_Aim of the task_: Your reply should be a single number, the count of lines in the records that contain "discrimination".

_Working data_:

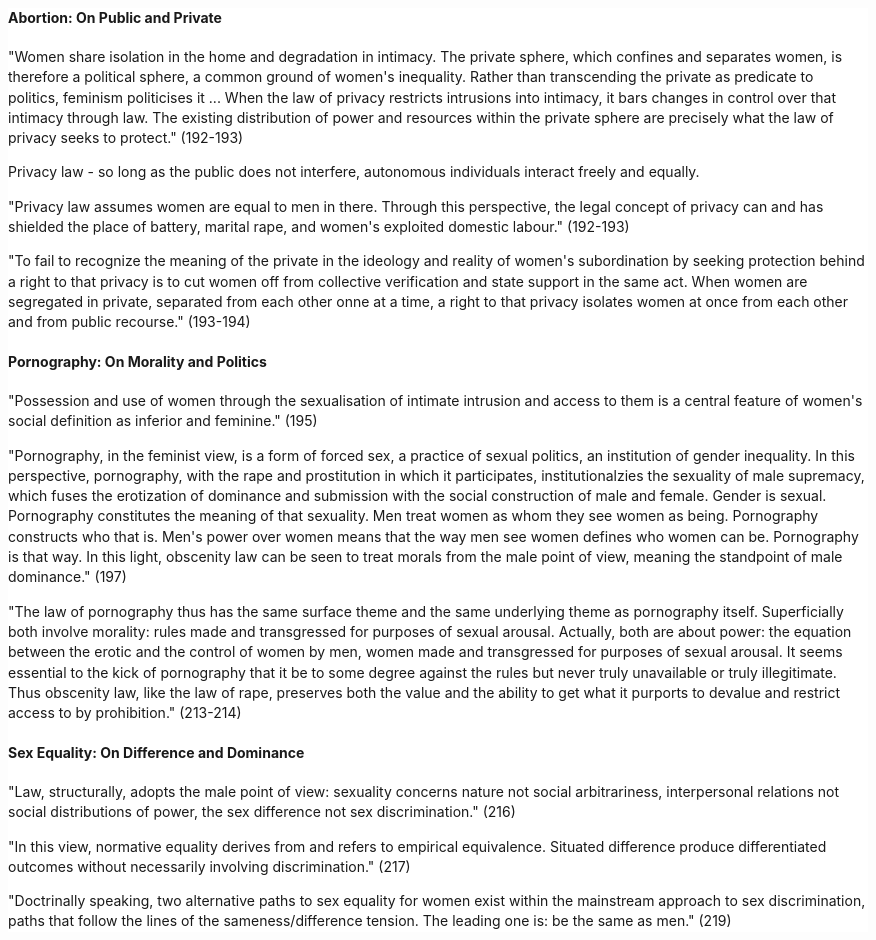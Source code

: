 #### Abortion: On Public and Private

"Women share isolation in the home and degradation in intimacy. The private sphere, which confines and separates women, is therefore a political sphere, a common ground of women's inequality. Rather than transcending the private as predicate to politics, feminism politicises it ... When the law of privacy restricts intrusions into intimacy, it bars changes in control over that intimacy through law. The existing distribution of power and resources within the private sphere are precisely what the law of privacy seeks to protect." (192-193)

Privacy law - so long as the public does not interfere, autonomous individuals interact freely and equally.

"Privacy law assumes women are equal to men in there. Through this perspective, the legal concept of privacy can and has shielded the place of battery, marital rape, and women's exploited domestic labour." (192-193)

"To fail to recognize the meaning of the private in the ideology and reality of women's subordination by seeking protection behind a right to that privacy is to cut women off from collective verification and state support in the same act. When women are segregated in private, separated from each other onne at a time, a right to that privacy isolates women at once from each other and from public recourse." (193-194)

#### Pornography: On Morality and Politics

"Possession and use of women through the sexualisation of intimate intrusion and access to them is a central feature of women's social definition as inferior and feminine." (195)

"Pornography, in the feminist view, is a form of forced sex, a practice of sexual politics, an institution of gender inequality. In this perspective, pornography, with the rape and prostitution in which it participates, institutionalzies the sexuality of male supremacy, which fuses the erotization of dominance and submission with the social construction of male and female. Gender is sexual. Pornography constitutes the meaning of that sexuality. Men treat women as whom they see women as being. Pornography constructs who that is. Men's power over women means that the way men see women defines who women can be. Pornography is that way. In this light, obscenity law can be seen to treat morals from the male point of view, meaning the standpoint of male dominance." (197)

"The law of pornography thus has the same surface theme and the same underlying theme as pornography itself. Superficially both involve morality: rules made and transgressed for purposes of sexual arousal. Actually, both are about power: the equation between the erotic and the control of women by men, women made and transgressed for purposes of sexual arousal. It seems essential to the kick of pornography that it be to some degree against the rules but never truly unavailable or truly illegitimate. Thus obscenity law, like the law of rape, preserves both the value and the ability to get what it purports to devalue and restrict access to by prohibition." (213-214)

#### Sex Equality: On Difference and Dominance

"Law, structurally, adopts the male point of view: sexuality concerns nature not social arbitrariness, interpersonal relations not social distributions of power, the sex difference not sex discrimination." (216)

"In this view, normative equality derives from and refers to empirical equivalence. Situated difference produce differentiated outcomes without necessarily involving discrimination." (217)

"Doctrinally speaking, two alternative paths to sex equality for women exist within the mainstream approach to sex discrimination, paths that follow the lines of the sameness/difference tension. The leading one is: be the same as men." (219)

_Result below_: 3